Easter is the most important teaching of our faith. The resurrection of Jesus is the hinge on which the door of our faith swings open. As St. Paul admits in his first letter to the Corinthians: “If Christ has not been raised, then our preaching is in vain and your faith is in vain. We are even found to be misrepresenting God, because we testified of God that he raised Christ.” The testimony that Jesus was raised from the dead is the very foundation of our faith. It is our greatest mystery and surely our greatest hope.

Liturgically we enter the Easter season after what seems like a thirteen-month desert experience of Lent. Acknowledging that we have faced unique and extraordinary challenges as a world community during the pandemic, our Easter faith this year is ever more important. Today and in the coming days, we will have the opportunity once again to pray with the Gospel passages telling the Easter story as Jesus appears to His disciples. These are some of my favorite narratives of our faith.

The discovery of the empty tomb does not prove that Jesus was raised from the dead. The subsequent experiences of the disciples encountering Jesus as being alive is the spark that set our Easter faith aflame. These post resurrection stories of encounter are truly nourishing. We are told that the disciples “did not yet understand the Scripture that He had to rise from the dead.” Resurrection faith was not instantaneous for the disciples. It was rather a process of reflecting on their experience. They remembered what Jesus said and did as a preacher and teacher and they put that into the context with these post resurrection appearances. In the garden, on the road to Emmaus, in the Upper Room, on the beach at the Sea of Tiberius, they encountered the risen Lord.

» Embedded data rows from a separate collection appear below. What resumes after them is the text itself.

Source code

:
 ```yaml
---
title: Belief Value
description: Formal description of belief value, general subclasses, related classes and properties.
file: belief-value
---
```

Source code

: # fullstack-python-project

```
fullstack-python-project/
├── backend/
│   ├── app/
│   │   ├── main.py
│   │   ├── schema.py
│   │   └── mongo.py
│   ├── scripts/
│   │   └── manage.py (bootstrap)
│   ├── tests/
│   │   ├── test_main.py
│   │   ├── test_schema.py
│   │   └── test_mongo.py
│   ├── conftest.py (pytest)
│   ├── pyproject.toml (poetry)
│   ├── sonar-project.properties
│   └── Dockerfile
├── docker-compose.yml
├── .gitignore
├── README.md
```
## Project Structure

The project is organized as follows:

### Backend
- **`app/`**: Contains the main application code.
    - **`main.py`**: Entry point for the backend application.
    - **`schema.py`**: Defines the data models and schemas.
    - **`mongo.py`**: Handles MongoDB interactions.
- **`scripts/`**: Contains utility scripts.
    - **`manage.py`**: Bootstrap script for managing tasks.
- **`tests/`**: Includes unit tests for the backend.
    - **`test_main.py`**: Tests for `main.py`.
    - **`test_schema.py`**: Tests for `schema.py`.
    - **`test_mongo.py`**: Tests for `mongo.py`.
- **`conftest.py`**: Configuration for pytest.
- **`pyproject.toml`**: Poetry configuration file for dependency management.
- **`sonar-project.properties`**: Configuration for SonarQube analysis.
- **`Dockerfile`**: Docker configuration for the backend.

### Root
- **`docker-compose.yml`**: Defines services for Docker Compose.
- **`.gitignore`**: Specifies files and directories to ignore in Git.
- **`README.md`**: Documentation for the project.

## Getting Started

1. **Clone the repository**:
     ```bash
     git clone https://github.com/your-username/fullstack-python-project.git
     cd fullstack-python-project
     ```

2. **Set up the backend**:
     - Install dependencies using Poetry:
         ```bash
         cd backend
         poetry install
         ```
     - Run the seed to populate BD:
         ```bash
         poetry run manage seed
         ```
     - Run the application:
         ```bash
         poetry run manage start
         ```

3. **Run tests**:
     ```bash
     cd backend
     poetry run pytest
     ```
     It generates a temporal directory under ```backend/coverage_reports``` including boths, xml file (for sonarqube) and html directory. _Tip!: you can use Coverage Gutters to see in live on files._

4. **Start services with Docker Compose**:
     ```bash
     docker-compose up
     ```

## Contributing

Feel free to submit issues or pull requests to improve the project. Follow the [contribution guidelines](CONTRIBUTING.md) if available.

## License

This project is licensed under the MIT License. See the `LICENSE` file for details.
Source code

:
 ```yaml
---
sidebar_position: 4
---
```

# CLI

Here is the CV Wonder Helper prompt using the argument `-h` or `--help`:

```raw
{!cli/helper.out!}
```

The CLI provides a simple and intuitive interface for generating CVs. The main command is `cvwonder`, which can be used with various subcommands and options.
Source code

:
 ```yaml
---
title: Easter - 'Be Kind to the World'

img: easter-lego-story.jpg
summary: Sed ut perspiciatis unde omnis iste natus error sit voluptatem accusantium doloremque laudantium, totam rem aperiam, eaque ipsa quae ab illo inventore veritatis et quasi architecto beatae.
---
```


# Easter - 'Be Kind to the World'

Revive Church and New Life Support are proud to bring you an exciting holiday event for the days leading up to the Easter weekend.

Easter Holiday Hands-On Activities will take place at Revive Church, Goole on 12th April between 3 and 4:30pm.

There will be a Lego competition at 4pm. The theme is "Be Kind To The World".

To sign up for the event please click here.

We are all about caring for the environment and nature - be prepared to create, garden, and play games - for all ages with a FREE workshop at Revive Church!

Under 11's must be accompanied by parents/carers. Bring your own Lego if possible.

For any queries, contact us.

My hope is that believers will use their imagination and prayerfully enter these scenes of Jesus appearing to His discouraged and hopeless followers. Perhaps in the past year we ourselves have been in a similar state of despair and darkness making the light of the risen Lord’s presence our consolation once again this Easter.


Prayer

Risen Lord, strengthen our Easter faith so we can encounter You again during these holy and joy-filled days. Amen.

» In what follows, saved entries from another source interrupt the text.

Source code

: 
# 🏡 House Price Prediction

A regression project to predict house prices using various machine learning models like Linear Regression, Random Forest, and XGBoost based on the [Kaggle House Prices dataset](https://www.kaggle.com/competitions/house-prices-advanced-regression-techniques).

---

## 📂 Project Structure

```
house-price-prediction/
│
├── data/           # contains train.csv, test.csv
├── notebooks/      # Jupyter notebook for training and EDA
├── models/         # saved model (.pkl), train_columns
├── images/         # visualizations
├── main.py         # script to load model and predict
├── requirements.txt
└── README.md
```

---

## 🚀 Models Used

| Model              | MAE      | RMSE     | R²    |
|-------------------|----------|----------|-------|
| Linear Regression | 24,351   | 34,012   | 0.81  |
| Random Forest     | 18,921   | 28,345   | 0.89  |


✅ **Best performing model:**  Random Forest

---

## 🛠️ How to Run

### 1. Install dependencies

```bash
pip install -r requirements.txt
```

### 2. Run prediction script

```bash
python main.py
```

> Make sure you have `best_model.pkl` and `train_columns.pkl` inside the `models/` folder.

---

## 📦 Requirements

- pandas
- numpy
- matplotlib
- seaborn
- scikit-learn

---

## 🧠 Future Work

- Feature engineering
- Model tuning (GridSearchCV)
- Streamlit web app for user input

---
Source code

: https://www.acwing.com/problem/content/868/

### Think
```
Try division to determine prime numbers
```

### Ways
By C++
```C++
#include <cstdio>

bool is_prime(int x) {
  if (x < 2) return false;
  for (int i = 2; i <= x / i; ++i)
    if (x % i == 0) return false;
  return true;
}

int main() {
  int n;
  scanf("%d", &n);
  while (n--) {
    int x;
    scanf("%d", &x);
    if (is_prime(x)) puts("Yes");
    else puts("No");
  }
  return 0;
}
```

Fr. Brian Cummings, S.S.E. ‘86, Director of Edmundite Campus Ministry


Scripture
First Reading: Acts 10:34a, 37-43
Psalm 118:1-2, 16-17, 22-23
Second Reading: Colossians 3:1-4 or 1 Corinthians 5:6b-8
Gospel: John 20:1-9, Matthew 28:1-10, or Luke 24:13-35

Daily Scripture readings can be found online at the USCCB website

Saturday, April 3, 2021

Holy Saturday (Easter Vigil)

Reflection

The Easter Vigil begins in darkness.  But the gathered community of faith know already that the blessed fire will soon light the Easter Candle.  And its flame will be shared as it is borne in procession through a darkness now pierced with the growing points of light which celebrate the Resurrection of Jesus Christ.  In this year's cycle of feasts and seasons, that growing light is also a hope-filled metaphor of faith pointing a way beyond the dark experiences of the year past.  The dark will not prevail where the light and life of the Risen Lord leads and energizes.  There is reason for the Alleluias.  And we insist on them.


Prayer
A prayer for this day (say it and mean it):  "Alleluia!"

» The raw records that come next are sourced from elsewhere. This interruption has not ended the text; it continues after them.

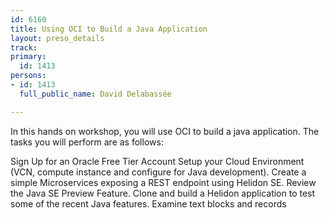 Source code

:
 ```yaml
---
id: 6160
title: Using OCI to Build a Java Application
layout: preso_details
track:
primary:
  id: 1413
persons:
- id: 1413
  full_public_name: David Delabassée

---
```

In this hands on workshop, you will use OCI to build a java application. The tasks you will perform are as follows:

Sign Up for an Oracle Free Tier Account
Setup your Cloud Environment (VCN, compute instance and configure for Java development).
Create a simple Microservices exposing a REST endpoint using Helidon SE.
Review the Java SE Preview Feature.
Clone and build a Helidon application to test some of the recent Java features.
Examine text blocks and records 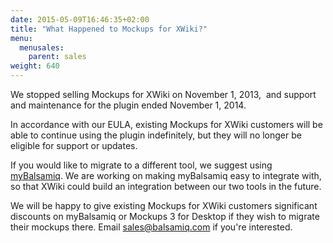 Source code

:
 ```yaml
---
date: 2015-05-09T16:46:35+02:00
title: "What Happened to Mockups for XWiki?"
menu:
  menusales:
    parent: sales
weight: 640
---
```


We stopped selling Mockups for XWiki on November 1, 2013,  and support and maintenance for the plugin ended November 1, 2014.

In accordance with our EULA, existing Mockups for XWiki customers will be able to continue using the plugin indefinitely, but they will no longer be eligible for support or updates.

If you would like to migrate to a different tool, we suggest using [myBalsamiq](https://balsamiq.com/products/mockups/mybalsamiq). We are working on making myBalsamiq easy to integrate with, so that XWiki could build an integration between our two tools in the future.

We will be happy to give existing Mockups for XWiki customers significant discounts on myBalsamiq or Mockups 3 for Desktop if they wish to migrate their mockups there. Email [sales@balsamiq.com](mailto:sales@balsamiq.com) if you're interested.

Fr. Richard Berube, S.S.E. ’66, Emeritus Professor, Religious Studies


Scripture
First Reading: Genesis 1:1-2:2 or 1:1, 26-31a
Psalm 104:1-2, 5-6, 10, 12-14, 24, 35 or Psalm 33:4-7, 12-13, 20, 22
Second Reading: Genesis 22:1-18 or 22:1-2, 9a, 10-13, 15-18
Psalm 16:5, 8-11
Third Reading: Exodus 14:15—15:1
(Psalm) Exodus 15:1-6, 17-18
Fourth Reading: Isaiah 54:5-14
Psalm 30:2, 4-6, 11-13
Fifth Reading: Isaiah 55:1-11
(Psalm) Isaiah 12:2-3, 4-6
Sixth Reading: Baruch 3:9-15, 32—4:4
Psalm 19:8-11
Seventh Reading: Ezekiel 36:16-17a, 18-28
Psalm 42:3, 5; 43:3-4
Eighth Reading: Romans 6:3-11
Psalm 118:1-2, 16-17, 22-23
Gospel: Mark 16:1-7

Daily Scripture readings can be found online at the USCCB website

Friday, April 2, 2021

Good Friday

Reflection

But he was pierced for our offenses, crushed for our sins; upon him was the chastisement that makes us whole, by his stripes we were healed. Isaiah 52:5

Good Friday.  What is good about it?  There are several speculations on the meaning of the name, among them that it derives from an archaic form of “God’s Friday,” or from an archaic meaning of “good” as “holy,” which makes it fit nicely between Holy Thursday and Holy Saturday.  But, apart from linguistic questions, what makes Good Friday good is that this is the day on which Jesus gave His very self in love for the salvation of all humanity, and of you, and of me.  It is a day of both universal and very intimate significance.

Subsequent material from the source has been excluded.